◆ Exercise instructions
Retype exactly the stretch of lines that begins at the line containing "I am a Ph.D." and ends at the last line of the data, with no other lines.

== Segment start ==

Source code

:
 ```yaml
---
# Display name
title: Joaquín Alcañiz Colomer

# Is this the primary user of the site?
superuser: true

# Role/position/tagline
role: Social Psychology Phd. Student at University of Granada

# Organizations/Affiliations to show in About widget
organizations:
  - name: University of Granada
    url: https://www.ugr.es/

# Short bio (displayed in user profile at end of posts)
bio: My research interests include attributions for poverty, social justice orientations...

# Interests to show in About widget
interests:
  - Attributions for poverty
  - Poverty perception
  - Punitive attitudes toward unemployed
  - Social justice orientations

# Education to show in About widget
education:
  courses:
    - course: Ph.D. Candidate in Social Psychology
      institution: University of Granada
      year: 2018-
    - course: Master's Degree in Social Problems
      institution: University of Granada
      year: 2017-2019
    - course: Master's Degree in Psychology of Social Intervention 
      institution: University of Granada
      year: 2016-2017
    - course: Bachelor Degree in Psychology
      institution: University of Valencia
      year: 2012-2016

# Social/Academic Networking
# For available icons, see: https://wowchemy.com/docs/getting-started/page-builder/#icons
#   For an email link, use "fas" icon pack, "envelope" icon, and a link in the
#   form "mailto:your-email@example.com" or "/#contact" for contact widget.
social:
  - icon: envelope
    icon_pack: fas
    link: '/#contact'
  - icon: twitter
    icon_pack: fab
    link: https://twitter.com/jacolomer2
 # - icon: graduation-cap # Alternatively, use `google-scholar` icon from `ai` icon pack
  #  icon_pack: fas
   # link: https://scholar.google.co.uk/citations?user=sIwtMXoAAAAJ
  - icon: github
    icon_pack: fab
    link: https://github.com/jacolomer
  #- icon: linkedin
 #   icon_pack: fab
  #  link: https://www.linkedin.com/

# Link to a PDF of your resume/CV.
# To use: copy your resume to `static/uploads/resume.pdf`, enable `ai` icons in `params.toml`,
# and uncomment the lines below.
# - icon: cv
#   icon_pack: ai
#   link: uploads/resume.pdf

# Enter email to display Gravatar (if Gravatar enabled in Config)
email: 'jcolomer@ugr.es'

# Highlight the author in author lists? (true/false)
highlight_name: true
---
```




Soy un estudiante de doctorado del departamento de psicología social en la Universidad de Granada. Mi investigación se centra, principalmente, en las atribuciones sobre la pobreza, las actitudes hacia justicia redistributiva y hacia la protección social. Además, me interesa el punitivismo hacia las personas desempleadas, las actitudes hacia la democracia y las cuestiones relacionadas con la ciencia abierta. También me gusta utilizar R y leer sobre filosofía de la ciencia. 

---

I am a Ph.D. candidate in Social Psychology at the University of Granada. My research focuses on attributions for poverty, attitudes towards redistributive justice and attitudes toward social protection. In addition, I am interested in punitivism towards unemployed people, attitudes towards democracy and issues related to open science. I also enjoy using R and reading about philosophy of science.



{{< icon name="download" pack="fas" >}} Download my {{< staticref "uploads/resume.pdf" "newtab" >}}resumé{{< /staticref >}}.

== Segment end ==

◆ Output for this exercise
I am a Ph.D. candidate in Social Psychology at the University of Granada. My research focuses on attributions for poverty, attitudes towards redistributive justice and attitudes toward social protection. In addition, I am interested in punitivism towards unemployed people, attitudes towards democracy and issues related to open science. I also enjoy using R and reading about philosophy of science.



{{< icon name="download" pack="fas" >}} Download my {{< staticref "uploads/resume.pdf" "newtab" >}}resumé{{< /staticref >}}.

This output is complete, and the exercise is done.